We slurped down Powder Point oysters, tiny little things swimming in garlic and butter, and continued our tavernous bacchanalia with the short rib, which was backstroking in a brandy and mushroom sauce. It came with a bountiful serving of potatoes au gratin sliced, stacked and shaped like a beautiful croissant and gosh, WAS THIS SIDE DISH A STAR. The cheese was not lathered on but sprayed, as they put it in a whipped cream canister to give it the consistency of queso. The proverbial cherry on top was a sprinkle of salty pancetta.

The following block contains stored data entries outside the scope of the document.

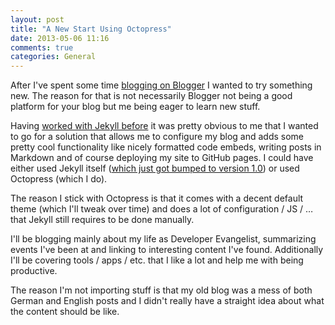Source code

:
 ```yaml
---
layout: post
title: "A New Start Using Octopress"
date: 2013-05-06 11:16
comments: true
categories: General 
---
```

After I've spent some time [blogging on Blogger](http://timmesserschmidt.blogspot.com) I wanted to try something new. The reason for that is not necessarily Blogger not being a good platform for your blog but me being eager to learn new stuff.
<!-- more -->
Having [worked with Jekyll before](http://battlehack.org) it was pretty obvious to me that I wanted to go for a solution that allows me to configure my blog and adds some pretty cool functionality like nicely formatted code embeds, writing posts in Markdown and of course deploying my site to GitHub pages. I could have either used Jekyll itself ([which just got bumped to version 1.0](http://blog.parkermoore.de/2013/05/06/jekyll-1-dot-0-released/)) or used Octopress (which I do).

The reason I stick with Octopress is that it comes with a decent default theme (which I'll tweak over time) and does a lot of configuration / JS /  … that Jekyll still requires to be done manually.

I'll be blogging mainly about my life as Developer Evangelist, summarizing events I've been at and linking to interesting content I've found. Additionally I'll be covering tools / apps / etc. that I like a lot and help me with being productive.

The reason I'm not importing stuff is that my old blog was a mess of both German and English posts and I didn't really have a straight idea about what the content should be like.
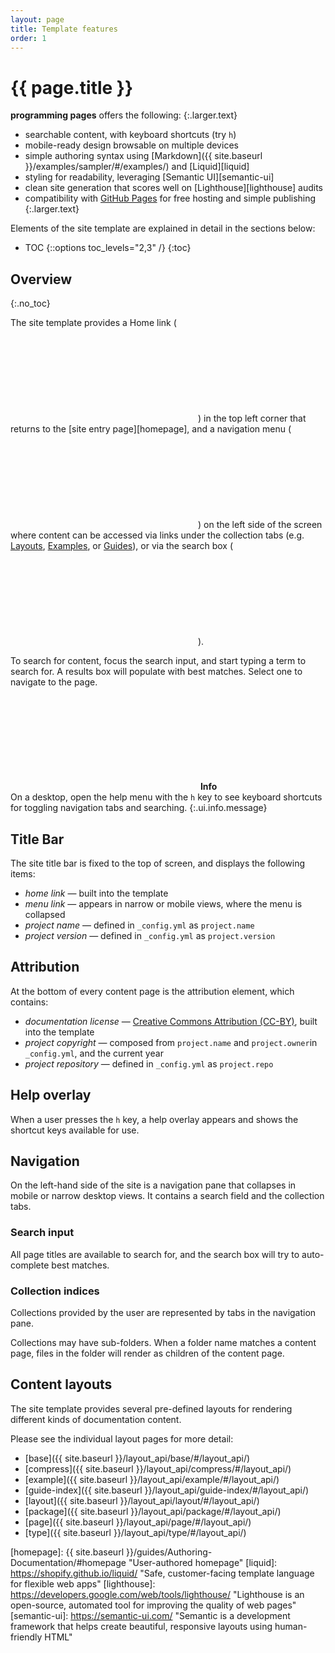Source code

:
 ```yaml
---
layout: page
title: Template features
order: 1
---
```


# {{ page.title }}

**programming pages** offers the following:
{:.larger.text}

- searchable content, with keyboard shortcuts (try `h`)
- mobile-ready design browsable on multiple devices
- simple authoring syntax using [Markdown]({{ site.baseurl }}/examples/sampler/#/examples/) and [Liquid][liquid]
- styling for readability, leveraging [Semantic UI][semantic-ui]
- clean site generation that scores well on [Lighthouse][lighthouse] audits
- compatibility with [GitHub Pages][ghpages] for free hosting and simple publishing
{:.larger.text}

Elements of the site template are explained in detail in the sections below:

- TOC
{::options toc_levels="2,3" /}
{:toc}

## Overview
{:.no_toc}

The site template provides a Home link (<span><svg class="icon"><use xlink:href="#icon-home" /></svg></span>) in the top left corner that returns to the [site entry page][homepage], and a navigation menu (<span><svg class="icon"><use xlink:href="#icon-bars" /></svg></span>) on the left side of the screen where content can be accessed via links under the collection tabs (e.g. [Layouts](#/layout_api "toggle the Layouts collection"), [Examples](#/examples "toggle the Examples collection"), or [Guides](#/guides "toggle the Guides collection")), or via the search box (<span><svg class="icon"><use xlink:href="#icon-magnifier" /></svg></span>).

To search for content, focus the search input, and start typing a term to search for. A results box will populate with best matches. Select one to navigate to the page.

<span><svg class="icon"><use xlink:href="#icon-info-circle" /></svg> <b>Info</b></span><br> On a desktop, open the help menu with the `h` key to see keyboard shortcuts for toggling navigation tabs and searching.
{:.ui.info.message}


## Title Bar

The site title bar is fixed to the top of screen, and displays the following items:

- _home link_ &mdash; built into the template
- _menu link_ &mdash; appears in narrow or mobile views, where the menu is collapsed
- _project name_ &mdash; defined in `_config.yml` as `project.name`
- _project version_ &mdash; defined in `_config.yml` as `project.version`


## Attribution

At the bottom of every content page is the attribution element, which contains:

- _documentation license_ &mdash; [Creative Commons Attribution (CC-BY)][cc-by], built into the template
- _project copyright_ &mdash; composed from `project.name` and `project.owner`in `_config.yml`, and the current year
- _project repository_ &mdash; defined in `_config.yml` as `project.repo`


## Help overlay

When a user presses the `h` key, a help overlay appears and shows the shortcut keys available for use.


## Navigation

On the left-hand side of the site is a navigation pane that collapses in mobile or narrow desktop views. It contains a search field and the collection tabs.

### Search input

All page titles are available to search for, and the search box will try to auto-complete best matches.

### Collection indices

Collections provided by the user are represented by tabs in the navigation pane.

Collections may have sub-folders. When a folder name matches a content page, files in the folder will render as children of the content page.

## Content layouts

The site template provides several pre-defined layouts for rendering different kinds of documentation content.

Please see the individual layout pages for more detail:

- [base]({{ site.baseurl }}/layout_api/base/#/layout_api/)
- [compress]({{ site.baseurl }}/layout_api/compress/#/layout_api/)
- [example]({{ site.baseurl }}/layout_api/example/#/layout_api/)
- [guide-index]({{ site.baseurl }}/layout_api/guide-index/#/layout_api/)
- [layout]({{ site.baseurl }}/layout_api/layout/#/layout_api/)
- [package]({{ site.baseurl }}/layout_api/package/#/layout_api/)
- [page]({{ site.baseurl }}/layout_api/page/#/layout_api/)
- [type]({{ site.baseurl }}/layout_api/type/#/layout_api/)



[cc-by]: https://creativecommons.org/licenses/by/4.0/ "Creative Commons Attribution 4.0 International (CC BY 4.0)"
[ghpages]: https://pages.github.com/ "Websites for you and your projects. Hosted directly from your GitHub repository"
[homepage]: {{ site.baseurl }}/guides/Authoring-Documentation/#homepage "User-authored homepage"
[liquid]: https://shopify.github.io/liquid/ "Safe, customer-facing template language for flexible web apps"
[lighthouse]: https://developers.google.com/web/tools/lighthouse/ "Lighthouse is an open-source, automated tool for improving the quality of web pages"
[semantic-ui]: https://semantic-ui.com/ "Semantic is a development framework that helps create beautiful, responsive layouts using human-friendly HTML"
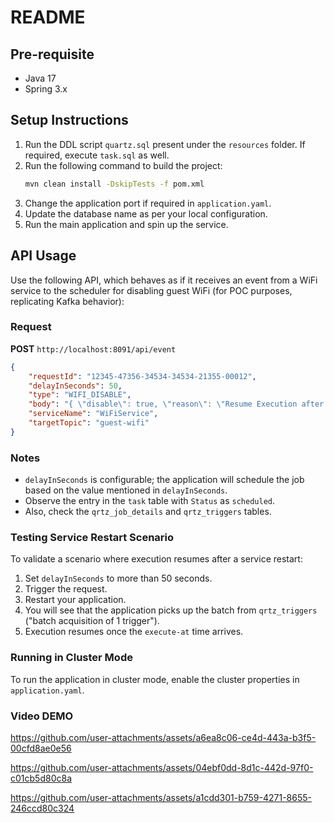 # README

## Pre-requisite
- Java 17
- Spring 3.x

## Setup Instructions

1. Run the DDL script `quartz.sql` present under the `resources` folder. If required, execute `task.sql` as well.
2. Run the following command to build the project:
   ```sh
   mvn clean install -DskipTests -f pom.xml
   ```
3. Change the application port if required in `application.yaml`.
4. Update the database name as per your local configuration.
5. Run the main application and spin up the service.

## API Usage

Use the following API, which behaves as if it receives an event from a WiFi service to the scheduler for disabling guest WiFi (for POC purposes, replicating Kafka behavior):

### Request

**POST** `http://localhost:8091/api/event`

```json
{
    "requestId": "12345-47356-34534-34534-21355-00012",
    "delayInSeconds": 50,
    "type": "WIFI_DISABLE",
    "body": "{ \"disable\": true, \"reason\": \"Resume Execution after service restart\" }",
    "serviceName": "WiFiService",
    "targetTopic": "guest-wifi"
}
```

### Notes
- `delayInSeconds` is configurable; the application will schedule the job based on the value mentioned in `delayInSeconds`.
- Observe the entry in the `task` table with `Status` as `scheduled`.
- Also, check the `qrtz_job_details` and `qrtz_triggers` tables.

### Testing Service Restart Scenario
To validate a scenario where execution resumes after a service restart:
1. Set `delayInSeconds` to more than 50 seconds.
2. Trigger the request.
3. Restart your application.
4. You will see that the application picks up the batch from `qrtz_triggers` ("batch acquisition of 1 trigger").
5. Execution resumes once the `execute-at` time arrives.

### Running in Cluster Mode
To run the application in cluster mode, enable the cluster properties in `application.yaml`.

### Video DEMO


https://github.com/user-attachments/assets/a6ea8c06-ce4d-443a-b3f5-00cfd8ae0e56


https://github.com/user-attachments/assets/04ebf0dd-8d1c-442d-97f0-c01cb5d80c8a


https://github.com/user-attachments/assets/a1cdd301-b759-4271-8655-246ccd80c324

We also had a noodle dish, and while it was delicious and people love them, we didn’t really have much to say about it so let’s just skip to dessert.
Ash covered The Gibson Room for Chat Chow TV, and she stands by what she wrote there: “If you grew up on flan and panetela, then you’ll love how Beltran has poshed them up. The flan is solid and creamy, made more elegant with foie and rum drunken figs, while the panetela is drenched in enough lemon leche condensada that it’s more sweet than tart, more tout and moist than fluffy.”
As dinner evolved into nightcaps, we looked around the room. A pair on a first date ripped shots at one end of a bar while co-workers decompressed over fine wine at the other. A family of three sat down for a casual Thursday meal while a rowdy group celebrated a birthday. All the while, the pianist played everything from Ray Charles to the Peanuts theme song. And we marked our calendars to come back next week for more.
Go on, get into to some trouble. Here are some upcoming events, openings and things Nat & Ash are excited about in the upcoming weeks.
Wynwood is dead. Long live Wynwood. But also, Zak the Baker has launched a tote bag artist series and this round, he’s featuring the art of Miami OG Jenny Perez.
This Wednesday, Haochi and Tripping Animals are doing a four-course beer and dinner pairing at Union Beer Store. Let it hold you over until Tripping Animals opens up their tasting room in Wynwood.
Dust off that DVD player, because a Blockbuster-themed bar has opened in Tampa, and we think it’s worth the drive. If anything for a serving of snowcaps.
Zits Sum in the Gables is doing experimental ramen nights on Thursdays from 5:30 to 7:30pm. Each week, a team member comes up with a funky new bowl.
There’s a new Shmorgasborgy and artisan market in Sunny Isles. Check it out.
A new Israeli deli by a Master Chef Israel winner has opened up in Upper Buena Vista.